As the final proof, they inserted the resistance gene into the susceptible plant - a process called complementation - and saw that it kept cyst nematodes at bay.
These processes are done in Petri dishes in the lab. Pramod Kandoth, an MU post-doctoral research associate in Mitchum’s lab and co-lead author of the study, grows the transgenic soybean roots and performed the tests multiple times. While each experiment took months to complete, repetition was necessary to definitively confirm the connection between this gene and resistance.
“When we silence genes in the resistant variety, we then count the number of cysts that appear on the root to measure its susceptibility,” Kandoth said. “The cysts look like tiny cream-colored lemons that you can see under the microscope.”

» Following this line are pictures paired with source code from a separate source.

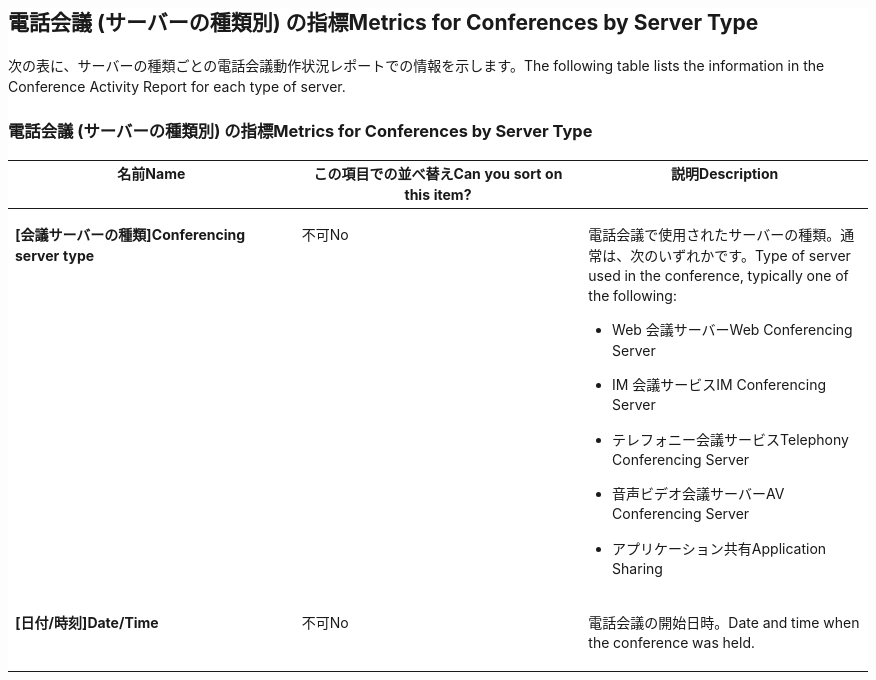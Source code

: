 
</div>

<div>

## <a name="metrics-for-conferences-by-server-type"></a><span data-ttu-id="85413-178">電話会議 (サーバーの種類別) の指標</span><span class="sxs-lookup"><span data-stu-id="85413-178">Metrics for Conferences by Server Type</span></span>

<span data-ttu-id="85413-179">次の表に、サーバーの種類ごとの電話会議動作状況レポートでの情報を示します。</span><span class="sxs-lookup"><span data-stu-id="85413-179">The following table lists the information in the Conference Activity Report for each type of server.</span></span>

### <a name="metrics-for-conferences-by-server-type"></a><span data-ttu-id="85413-180">電話会議 (サーバーの種類別) の指標</span><span class="sxs-lookup"><span data-stu-id="85413-180">Metrics for Conferences by Server Type</span></span>

<table>
<colgroup>
<col style="width: 33%" />
<col style="width: 33%" />
<col style="width: 33%" />
</colgroup>
<thead>
<tr class="header">
<th><span data-ttu-id="85413-181">名前</span><span class="sxs-lookup"><span data-stu-id="85413-181">Name</span></span></th>
<th><span data-ttu-id="85413-182">この項目での並べ替え</span><span class="sxs-lookup"><span data-stu-id="85413-182">Can you sort on this item?</span></span></th>
<th><span data-ttu-id="85413-183">説明</span><span class="sxs-lookup"><span data-stu-id="85413-183">Description</span></span></th>
</tr>
</thead>
<tbody>
<tr class="odd">
<td><p><span data-ttu-id="85413-184"><strong>[会議サーバーの種類]</strong></span><span class="sxs-lookup"><span data-stu-id="85413-184"><strong>Conferencing server type</strong></span></span></p></td>
<td><p><span data-ttu-id="85413-185">不可</span><span class="sxs-lookup"><span data-stu-id="85413-185">No</span></span></p></td>
<td><p><span data-ttu-id="85413-186">電話会議で使用されたサーバーの種類。通常は、次のいずれかです。</span><span class="sxs-lookup"><span data-stu-id="85413-186">Type of server used in the conference, typically one of the following:</span></span></p>
<ul>
<li><p><span data-ttu-id="85413-187">Web 会議サーバー</span><span class="sxs-lookup"><span data-stu-id="85413-187">Web Conferencing Server</span></span></p></li>
<li><p><span data-ttu-id="85413-188">IM 会議サービス</span><span class="sxs-lookup"><span data-stu-id="85413-188">IM Conferencing Server</span></span></p></li>
<li><p><span data-ttu-id="85413-189">テレフォニー会議サービス</span><span class="sxs-lookup"><span data-stu-id="85413-189">Telephony Conferencing Server</span></span></p></li>
<li><p><span data-ttu-id="85413-190">音声ビデオ会議サーバー</span><span class="sxs-lookup"><span data-stu-id="85413-190">AV Conferencing Server</span></span></p></li>
<li><p><span data-ttu-id="85413-191">アプリケーション共有</span><span class="sxs-lookup"><span data-stu-id="85413-191">Application Sharing</span></span></p></li>
</ul></td>
</tr>
<tr class="even">
<td><p><span data-ttu-id="85413-192"><strong>[日付/時刻]</strong></span><span class="sxs-lookup"><span data-stu-id="85413-192"><strong>Date/Time</strong></span></span></p></td>
<td><p><span data-ttu-id="85413-193">不可</span><span class="sxs-lookup"><span data-stu-id="85413-193">No</span></span></p></td>
<td><p><span data-ttu-id="85413-194">電話会議の開始日時。</span><span class="sxs-lookup"><span data-stu-id="85413-194">Date and time when the conference was held.</span></span></p></td>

By collaborating with MU computer scientist Dmitry Korkin, they mapped the exact location of the differences in SHMT and found differences in binding sites important for the enzyme’s activity. That leads researchers to wonder how these mutations alter the enzyme’s interaction with nutrients like folate and vitamin B-6.
These nutrients bond at different rates in resistant and susceptible varieties.
“In lab tests, we see reactions with the SHMT enzyme from the susceptible variety peak and slow down, whereas reactions with the SHMT enzyme from the resistant variety plateaus” said Kandoth.
That somehow is contributing to resistance, and scientists will focus on answering this question.
Future research will aim to pinpoint the exact mechanism leading to the death of the feeding cell and nematode in resistant varieties; whether the soybean cell dies first, whether the gene triggers a defense mechanism in the plant that kills the nematode or whether a different scenario is in play to cause nematode death.
“The key finding for us is that this SHMT gene plays a role in resistance and is somehow tied into one-carbon folate metabolism,” Mitchum said. “For us that’s the next 10 years, trying to figure out how resistance is actually working through this pathway.”
This work was supported by the United Soybean Board, Illinois-Missouri Biotechnology Alliance, the National Science Foundation Plant Genome Research Program, USDA Plant Genome Program, the National Science Foundation CAREER Program, Missouri Soybean Merchandising Council, Illinois Soybean Association, North Central Soybean Research Program, Iowa Soybean Association, and a Department of Education Graduate Assistance in Areas of National Need (GAANN) Fellowship. Nine years of research and about $1.2 million supported Mitchum’s work.
Melissa Mitchum is a researcher at the Bond Life Sciences Center and an associate professor of plant sciences with MU’s College of Agriculture, Food and Natural Resources.